PowerPivot vs. Power View


PowerPivot vs. Power View
I’ve been getting this question a lot lately:  How does Power View relate to PowerPivot?  Is PV a replacement for PP?   (And why does PV have a space in it while PP does not?)
(For more information on the various “Power *” offerings from Microsoft, see also the newer posts What is Power BI? and The Three Big Lies of Data).

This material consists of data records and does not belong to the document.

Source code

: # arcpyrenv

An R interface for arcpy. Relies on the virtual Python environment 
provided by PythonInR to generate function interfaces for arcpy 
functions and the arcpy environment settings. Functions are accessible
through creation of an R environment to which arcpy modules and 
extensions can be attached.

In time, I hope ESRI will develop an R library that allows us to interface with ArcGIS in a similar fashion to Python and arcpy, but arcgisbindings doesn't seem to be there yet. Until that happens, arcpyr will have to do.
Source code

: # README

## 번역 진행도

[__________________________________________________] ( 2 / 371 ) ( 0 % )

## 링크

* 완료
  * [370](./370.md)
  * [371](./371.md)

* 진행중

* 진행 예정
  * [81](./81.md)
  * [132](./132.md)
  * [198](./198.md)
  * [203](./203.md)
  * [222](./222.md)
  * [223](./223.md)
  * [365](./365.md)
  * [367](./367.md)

First:  Understand that PowerPivot is Kinda Two Things

Let’s rewind all the way back to Office 2010, a world in which PV does not exist.  (For most of you, we call this time Today.  And for those stuck on 2007 or 2003, you may refer to this as Tomorrow.  Or maybe even the Day After Tomorrow).
In that world, which is where this blog largely lives, it’s helpful to reflect that PowerPivot has two parts:  the PowerPivot window, and the Excel window.  They have the following relationship:


PowerPivot's Relationship to Excel

Yes, in 2010 we like to write our measures in Excel, using the field list.  So we’re writing part of the model while looking at the visualization layer (Excel), rather than the PowerPivot window.  The lines blur a bit there, yes, but essentially we still have the Model (data, tables, relationships, calc columns, measures, etc.) and we have the reports/visualizations (pivots, charts, etc.) in Excel.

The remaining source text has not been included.